| Problem requirements |
Exactly as written, print out each entry in the data, with no pictures.

| Records |
*** Begin section ***
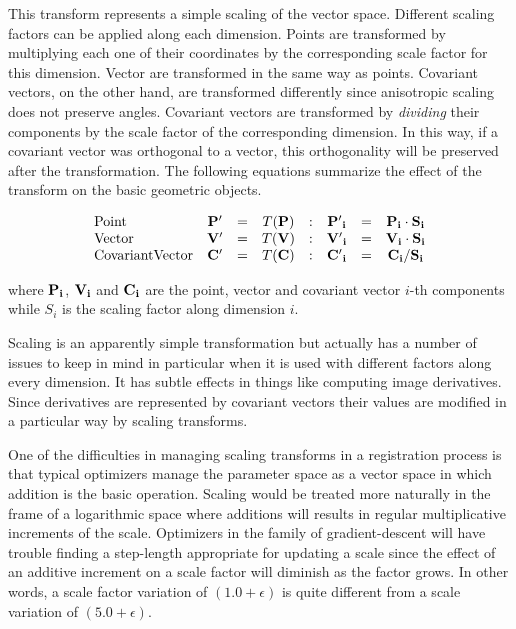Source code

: This transform represents a simple scaling of the vector space.  Different
scaling factors can be applied along each dimension. Points are transformed by
multiplying each one of their coordinates by the  corresponding scale factor
for this dimension.  Vector are transformed in the same way as points.
Covariant vectors, on the other hand, are transformed differently since
anisotropic scaling does not preserve angles. Covariant vectors are transformed
by \emph{dividing} their components by the scale factor of the corresponding
dimension. In this way, if a covariant vector was orthogonal to a vector, this
orthogonality will be preserved after the transformation. The following
equations summarize the effect of the transform on the basic geometric objects.

\begin{equation}
\begin{array}{lccccccc}
\mbox{Point }          & \bf{P'} &  =  & T(\bf{P})  & : & \bf{P'}_i &  = & \bf{P}_i \cdot S_i \\
\mbox{Vector}          & \bf{V'} &  =  & T(\bf{V})  & : & \bf{V'}_i &  = & \bf{V}_i \cdot S_i \\
\mbox{CovariantVector} & \bf{C'} &  =  & T(\bf{C})  & : & \bf{C'}_i &  = & \bf{C}_i /     S_i \\
\end{array}
\end{equation}

where $\bf{P}_i$, $\bf{V}_i$ and $\bf{C}_i$ are the point, vector and covariant
vector $i$-th components while $S_i$ is the scaling factor along dimension
$i$.  

Scaling is an apparently simple transformation but actually has a number of
issues to keep in mind in particular when it is used with different factors
along every dimension. It has subtle effects in things like computing image
derivatives. Since derivatives are represented by covariant vectors their
values are modified in a particular way by scaling transforms.

One of the difficulties in managing scaling transforms in a registration
process is that typical optimizers manage the parameter space as a vector space
in which addition is the basic operation. Scaling would be treated more
naturally in the frame of a logarithmic space where additions will results in
regular multiplicative increments of the scale. Optimizers in the family of
gradient-descent will have trouble finding a step-length appropriate for
updating a scale since the effect of an additive increment on a scale factor
will diminish as the factor grows. In other words, a scale factor variation of
$(1.0+ \epsilon)$ is quite different from a scale variation of $(5.0+\epsilon)$.

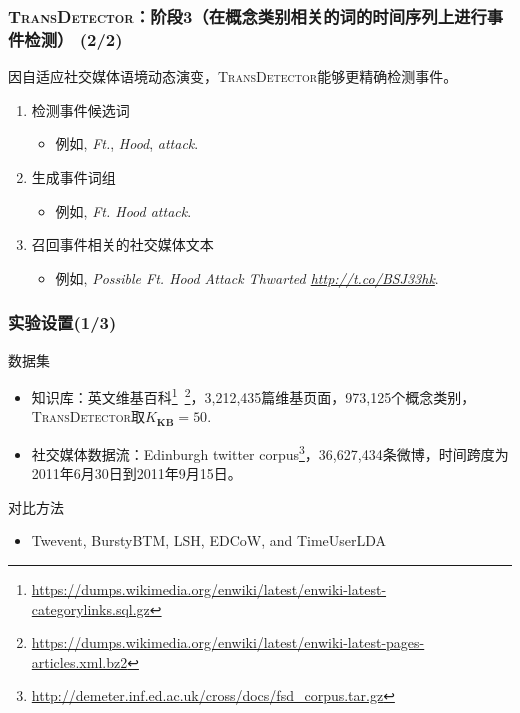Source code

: \begin{frame}
\frametitle{\textsc{TransDetector}：阶段3（在概念类别相关的词的时间序列上进行事件检测） (2/2)}
因自适应社交媒体语境动态演变，\textsc{TransDetector}能够更精确检测事件。
\begin{enumerate}
	\item 检测事件候选词
	\begin{itemize}
		\item 例如, \textit{Ft.}, \textit{Hood}, \textit{attack}.
	\end{itemize}
	\item 生成事件词组
	\begin{itemize}
		\item 例如, \textit{Ft. Hood attack}.
	\end{itemize}
	\item 召回事件相关的社交媒体文本
	\begin{itemize}
		\item 例如, \textit{Possible Ft. Hood Attack Thwarted \url{http://t.co/BSJ33hk}}.
	\end{itemize}
\end{enumerate}
\end{frame}


\begin{frame}
\frametitle{实验设置(1/3)}
\noindent 数据集
\begin{itemize}
	\item 知识库：英文维基百科\footnote{\tiny{\url{https://dumps.wikimedia.org/enwiki/latest/enwiki-latest-categorylinks.sql.gz}}}\ \footnote{\tiny{\url{https://dumps.wikimedia.org/enwiki/latest/enwiki-latest-pages-articles.xml.bz2}}}，3,212,435篇维基页面，973,125个概念类别，\textsc{TransDetector}取$K_{\bm{KB}}=50$.
	\item 社交媒体数据流：Edinburgh twitter corpus\footnote{\tiny{\url{http://demeter.inf.ed.ac.uk/cross/docs/fsd_corpus.tar.gz}}}，36,627,434条微博，时间跨度为2011年6月30日到2011年9月15日。
\end{itemize} 
对比方法
\begin{itemize}
	\item Twevent, BurstyBTM, LSH, EDCoW, and TimeUserLDA
\end{itemize}
\end{frame}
*** End section ***
| Written reply |
Source code

: This transform represents a simple scaling of the vector space.  Different
scaling factors can be applied along each dimension. Points are transformed by
multiplying each one of their coordinates by the  corresponding scale factor
for this dimension.  Vector are transformed in the same way as points.
Covariant vectors, on the other hand, are transformed differently since
anisotropic scaling does not preserve angles. Covariant vectors are transformed
by \emph{dividing} their components by the scale factor of the corresponding
dimension. In this way, if a covariant vector was orthogonal to a vector, this
orthogonality will be preserved after the transformation. The following
equations summarize the effect of the transform on the basic geometric objects.

\begin{equation}
\begin{array}{lccccccc}
\mbox{Point }          & \bf{P'} &  =  & T(\bf{P})  & : & \bf{P'}_i &  = & \bf{P}_i \cdot S_i \\
\mbox{Vector}          & \bf{V'} &  =  & T(\bf{V})  & : & \bf{V'}_i &  = & \bf{V}_i \cdot S_i \\
\mbox{CovariantVector} & \bf{C'} &  =  & T(\bf{C})  & : & \bf{C'}_i &  = & \bf{C}_i /     S_i \\
\end{array}
\end{equation}

where $\bf{P}_i$, $\bf{V}_i$ and $\bf{C}_i$ are the point, vector and covariant
vector $i$-th components while $S_i$ is the scaling factor along dimension
$i$.  

Scaling is an apparently simple transformation but actually has a number of
issues to keep in mind in particular when it is used with different factors
along every dimension. It has subtle effects in things like computing image
derivatives. Since derivatives are represented by covariant vectors their
values are modified in a particular way by scaling transforms.

One of the difficulties in managing scaling transforms in a registration
process is that typical optimizers manage the parameter space as a vector space
in which addition is the basic operation. Scaling would be treated more
naturally in the frame of a logarithmic space where additions will results in
regular multiplicative increments of the scale. Optimizers in the family of
gradient-descent will have trouble finding a step-length appropriate for
updating a scale since the effect of an additive increment on a scale factor
will diminish as the factor grows. In other words, a scale factor variation of
$(1.0+ \epsilon)$ is quite different from a scale variation of $(5.0+\epsilon)$.

Source code

: \begin{frame}
\frametitle{\textsc{TransDetector}：阶段3（在概念类别相关的词的时间序列上进行事件检测） (2/2)}
因自适应社交媒体语境动态演变，\textsc{TransDetector}能够更精确检测事件。
\begin{enumerate}
	\item 检测事件候选词
	\begin{itemize}
		\item 例如, \textit{Ft.}, \textit{Hood}, \textit{attack}.
	\end{itemize}
	\item 生成事件词组
	\begin{itemize}
		\item 例如, \textit{Ft. Hood attack}.
	\end{itemize}
	\item 召回事件相关的社交媒体文本
	\begin{itemize}
		\item 例如, \textit{Possible Ft. Hood Attack Thwarted \url{http://t.co/BSJ33hk}}.
	\end{itemize}
\end{enumerate}
\end{frame}


\begin{frame}
\frametitle{实验设置(1/3)}
\noindent 数据集
\begin{itemize}
	\item 知识库：英文维基百科\footnote{\tiny{\url{https://dumps.wikimedia.org/enwiki/latest/enwiki-latest-categorylinks.sql.gz}}}\ \footnote{\tiny{\url{https://dumps.wikimedia.org/enwiki/latest/enwiki-latest-pages-articles.xml.bz2}}}，3,212,435篇维基页面，973,125个概念类别，\textsc{TransDetector}取$K_{\bm{KB}}=50$.
	\item 社交媒体数据流：Edinburgh twitter corpus\footnote{\tiny{\url{http://demeter.inf.ed.ac.uk/cross/docs/fsd_corpus.tar.gz}}}，36,627,434条微博，时间跨度为2011年6月30日到2011年9月15日。
\end{itemize} 
对比方法
\begin{itemize}
	\item Twevent, BurstyBTM, LSH, EDCoW, and TimeUserLDA
\end{itemize}
\end{frame}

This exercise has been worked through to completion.